> _PROMPT_
Copy out each line below in which the string "military" appears.

■ ■ ■ ■ ■ ■ ■

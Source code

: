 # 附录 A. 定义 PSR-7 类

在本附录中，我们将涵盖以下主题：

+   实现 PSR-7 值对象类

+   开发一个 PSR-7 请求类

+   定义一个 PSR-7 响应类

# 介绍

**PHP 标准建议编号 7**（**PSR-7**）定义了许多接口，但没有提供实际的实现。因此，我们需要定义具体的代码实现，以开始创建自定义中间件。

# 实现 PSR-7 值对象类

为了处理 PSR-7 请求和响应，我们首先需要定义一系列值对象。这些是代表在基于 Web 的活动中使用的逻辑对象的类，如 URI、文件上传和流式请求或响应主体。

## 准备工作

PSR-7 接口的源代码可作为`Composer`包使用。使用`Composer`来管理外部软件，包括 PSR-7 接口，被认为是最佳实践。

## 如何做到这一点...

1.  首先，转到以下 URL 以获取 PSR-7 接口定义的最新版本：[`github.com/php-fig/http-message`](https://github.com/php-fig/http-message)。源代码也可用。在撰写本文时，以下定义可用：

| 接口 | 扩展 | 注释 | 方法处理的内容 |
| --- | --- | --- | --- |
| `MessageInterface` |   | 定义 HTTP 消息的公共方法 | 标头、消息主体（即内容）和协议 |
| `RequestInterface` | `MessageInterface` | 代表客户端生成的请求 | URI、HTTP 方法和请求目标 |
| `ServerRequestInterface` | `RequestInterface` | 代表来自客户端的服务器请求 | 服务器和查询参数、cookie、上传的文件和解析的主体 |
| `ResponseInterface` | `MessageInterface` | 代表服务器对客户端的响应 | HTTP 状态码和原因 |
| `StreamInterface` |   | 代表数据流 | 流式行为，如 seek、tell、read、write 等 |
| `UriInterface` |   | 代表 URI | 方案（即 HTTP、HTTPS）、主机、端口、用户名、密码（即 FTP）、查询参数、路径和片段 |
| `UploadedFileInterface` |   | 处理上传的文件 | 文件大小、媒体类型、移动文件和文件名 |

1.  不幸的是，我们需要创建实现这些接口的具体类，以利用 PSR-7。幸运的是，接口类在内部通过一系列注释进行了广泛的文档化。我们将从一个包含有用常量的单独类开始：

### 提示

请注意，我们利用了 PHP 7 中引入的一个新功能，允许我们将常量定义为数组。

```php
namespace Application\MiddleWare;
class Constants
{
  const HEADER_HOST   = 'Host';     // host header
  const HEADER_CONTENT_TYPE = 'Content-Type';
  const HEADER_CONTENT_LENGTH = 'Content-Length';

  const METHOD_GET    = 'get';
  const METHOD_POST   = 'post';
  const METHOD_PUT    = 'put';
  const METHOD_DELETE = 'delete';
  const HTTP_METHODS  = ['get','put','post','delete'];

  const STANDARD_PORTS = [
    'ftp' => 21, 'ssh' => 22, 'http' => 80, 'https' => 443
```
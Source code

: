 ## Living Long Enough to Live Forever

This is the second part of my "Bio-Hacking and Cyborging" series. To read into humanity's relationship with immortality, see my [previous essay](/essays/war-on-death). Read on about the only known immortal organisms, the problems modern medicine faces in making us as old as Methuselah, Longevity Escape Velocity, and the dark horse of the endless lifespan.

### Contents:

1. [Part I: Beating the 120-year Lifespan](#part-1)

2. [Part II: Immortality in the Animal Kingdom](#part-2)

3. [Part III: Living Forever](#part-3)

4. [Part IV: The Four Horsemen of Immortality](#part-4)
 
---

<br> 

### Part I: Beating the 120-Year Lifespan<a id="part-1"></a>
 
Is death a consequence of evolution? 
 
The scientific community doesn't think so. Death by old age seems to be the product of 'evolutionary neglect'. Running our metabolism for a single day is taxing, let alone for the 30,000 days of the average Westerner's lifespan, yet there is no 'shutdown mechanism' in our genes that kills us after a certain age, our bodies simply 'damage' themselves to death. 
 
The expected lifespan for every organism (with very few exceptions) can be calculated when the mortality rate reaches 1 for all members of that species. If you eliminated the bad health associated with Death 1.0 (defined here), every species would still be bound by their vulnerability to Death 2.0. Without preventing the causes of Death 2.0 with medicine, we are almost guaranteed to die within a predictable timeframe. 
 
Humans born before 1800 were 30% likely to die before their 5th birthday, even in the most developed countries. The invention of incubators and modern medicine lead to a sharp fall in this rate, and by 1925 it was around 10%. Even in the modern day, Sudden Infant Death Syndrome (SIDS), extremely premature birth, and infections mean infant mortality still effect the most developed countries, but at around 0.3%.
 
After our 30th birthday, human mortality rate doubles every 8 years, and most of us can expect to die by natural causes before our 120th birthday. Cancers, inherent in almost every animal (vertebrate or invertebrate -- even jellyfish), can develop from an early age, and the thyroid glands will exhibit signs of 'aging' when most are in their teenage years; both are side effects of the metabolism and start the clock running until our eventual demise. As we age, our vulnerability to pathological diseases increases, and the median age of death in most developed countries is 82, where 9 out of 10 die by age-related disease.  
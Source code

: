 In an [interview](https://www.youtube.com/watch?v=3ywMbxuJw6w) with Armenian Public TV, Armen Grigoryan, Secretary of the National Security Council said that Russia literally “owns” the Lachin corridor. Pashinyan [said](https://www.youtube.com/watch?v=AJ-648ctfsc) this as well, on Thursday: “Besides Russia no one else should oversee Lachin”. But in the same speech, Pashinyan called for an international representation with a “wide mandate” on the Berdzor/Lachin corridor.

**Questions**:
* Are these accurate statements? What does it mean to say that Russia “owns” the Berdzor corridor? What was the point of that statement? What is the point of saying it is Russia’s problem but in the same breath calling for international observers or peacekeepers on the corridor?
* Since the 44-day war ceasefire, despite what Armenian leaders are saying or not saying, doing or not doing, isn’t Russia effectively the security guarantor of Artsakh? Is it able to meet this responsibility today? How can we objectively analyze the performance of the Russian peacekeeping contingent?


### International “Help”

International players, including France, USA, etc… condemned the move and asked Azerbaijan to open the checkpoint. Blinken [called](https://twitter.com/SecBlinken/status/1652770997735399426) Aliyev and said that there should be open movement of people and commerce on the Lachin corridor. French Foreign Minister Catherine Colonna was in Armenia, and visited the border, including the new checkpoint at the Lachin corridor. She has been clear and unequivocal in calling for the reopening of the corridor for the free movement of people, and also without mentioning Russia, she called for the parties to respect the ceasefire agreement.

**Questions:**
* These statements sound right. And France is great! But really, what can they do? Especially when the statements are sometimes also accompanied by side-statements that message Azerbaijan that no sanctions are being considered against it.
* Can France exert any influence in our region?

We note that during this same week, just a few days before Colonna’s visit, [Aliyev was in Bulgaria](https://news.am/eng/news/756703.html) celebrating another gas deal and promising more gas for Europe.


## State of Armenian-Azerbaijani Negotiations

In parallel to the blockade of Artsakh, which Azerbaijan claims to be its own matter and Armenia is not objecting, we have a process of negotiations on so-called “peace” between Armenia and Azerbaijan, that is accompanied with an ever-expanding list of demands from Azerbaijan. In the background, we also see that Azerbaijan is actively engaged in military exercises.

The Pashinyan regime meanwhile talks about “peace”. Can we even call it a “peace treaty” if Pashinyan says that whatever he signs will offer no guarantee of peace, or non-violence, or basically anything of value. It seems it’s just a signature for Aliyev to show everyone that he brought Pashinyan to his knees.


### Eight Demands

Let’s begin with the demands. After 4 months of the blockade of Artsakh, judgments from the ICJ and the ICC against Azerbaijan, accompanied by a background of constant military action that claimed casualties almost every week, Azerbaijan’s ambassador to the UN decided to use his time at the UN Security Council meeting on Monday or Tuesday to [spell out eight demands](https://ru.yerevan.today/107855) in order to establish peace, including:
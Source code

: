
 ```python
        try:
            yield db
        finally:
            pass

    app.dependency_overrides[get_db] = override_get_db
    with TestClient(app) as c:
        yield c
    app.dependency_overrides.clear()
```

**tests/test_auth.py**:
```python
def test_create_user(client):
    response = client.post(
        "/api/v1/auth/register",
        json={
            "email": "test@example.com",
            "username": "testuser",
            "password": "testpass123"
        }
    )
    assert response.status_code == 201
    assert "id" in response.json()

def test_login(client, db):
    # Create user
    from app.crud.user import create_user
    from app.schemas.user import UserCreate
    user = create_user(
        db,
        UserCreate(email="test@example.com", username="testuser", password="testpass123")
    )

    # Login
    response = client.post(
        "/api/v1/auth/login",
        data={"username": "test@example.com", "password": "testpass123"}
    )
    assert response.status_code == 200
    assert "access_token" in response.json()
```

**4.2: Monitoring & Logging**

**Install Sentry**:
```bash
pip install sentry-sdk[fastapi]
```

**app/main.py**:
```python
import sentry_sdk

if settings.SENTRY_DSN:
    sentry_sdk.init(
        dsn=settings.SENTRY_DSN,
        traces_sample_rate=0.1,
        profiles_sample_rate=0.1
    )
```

■ ■ ■ ■ ■ ■ ■

> _REPLY_
In parallel to the blockade of Artsakh, which Azerbaijan claims to be its own matter and Armenia is not objecting, we have a process of negotiations on so-called “peace” between Armenia and Azerbaijan, that is accompanied with an ever-expanding list of demands from Azerbaijan. In the background, we also see that Azerbaijan is actively engaged in military exercises.
Let’s begin with the demands. After 4 months of the blockade of Artsakh, judgments from the ICJ and the ICC against Azerbaijan, accompanied by a background of constant military action that claimed casualties almost every week, Azerbaijan’s ambassador to the UN decided to use his time at the UN Security Council meeting on Monday or Tuesday to [spell out eight demands](https://ru.yerevan.today/107855) in order to establish peace, including:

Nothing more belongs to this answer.